### YOUR INSTRUCTIONS
Determine the number of lines in the listing below that hold the word "example". Write the number alone.

### MATERIAL FOR THIS EXERCISE

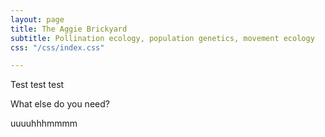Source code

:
 ```yaml
---
layout: page
title: The Aggie Brickyard
subtitle: Pollination ecology, population genetics, movement ecology
css: "/css/index.css"

---
```


Test test test

What else do you need?

uuuuhhhmmmm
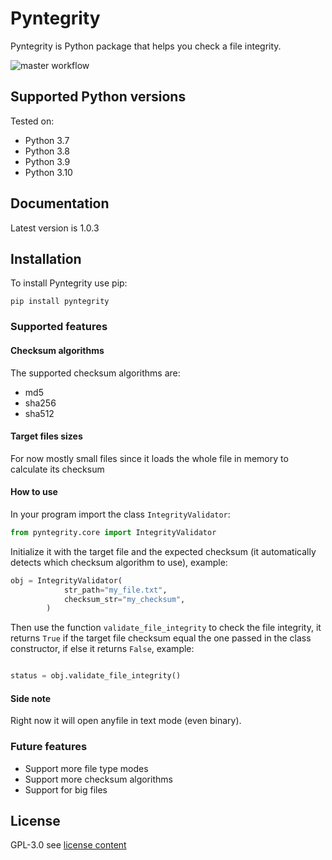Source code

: # Pyntegrity

Pyntegrity is Python package that helps you check a file integrity. 

![master workflow](https://github.com/ddalu5/pyntegrity/actions/workflows/ci.yml/badge.svg?branch=main)

## Supported Python versions

Tested on:

- Python 3.7
- Python 3.8
- Python 3.9
- Python 3.10

## Documentation

Latest version is 1.0.3

## Installation

To install Pyntegrity use pip:

`pip install pyntegrity`

### Supported features

#### Checksum algorithms

The supported checksum algorithms are:

- md5
- sha256
- sha512

#### Target files sizes

For now mostly small files since it loads the whole file in memory to calculate its checksum

#### How to use

In your program import the class `IntegrityValidator`:

```python
from pyntegrity.core import IntegrityValidator
```

Initialize it with the target file and the expected checksum 
(it automatically detects which checksum algorithm to use), example:

```python
obj = IntegrityValidator(
            str_path="my_file.txt",
            checksum_str="my_checksum",
        )
```

Then use the function `validate_file_integrity` to check the file integrity, 
it returns `True` if the target file checksum equal the one passed in the class constructor,
if else it returns `False`, example:

```python

status = obj.validate_file_integrity()
```

#### Side note

Right now it will open anyfile in text mode (even binary).

### Future features

- Support more file type modes
- Support more checksum algorithms
- Support for big files

## License

GPL-3.0 see [license content](https://github.com/ddalu5/pyntegrity/blob/main/LICENSE)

### TASK ANSWER
2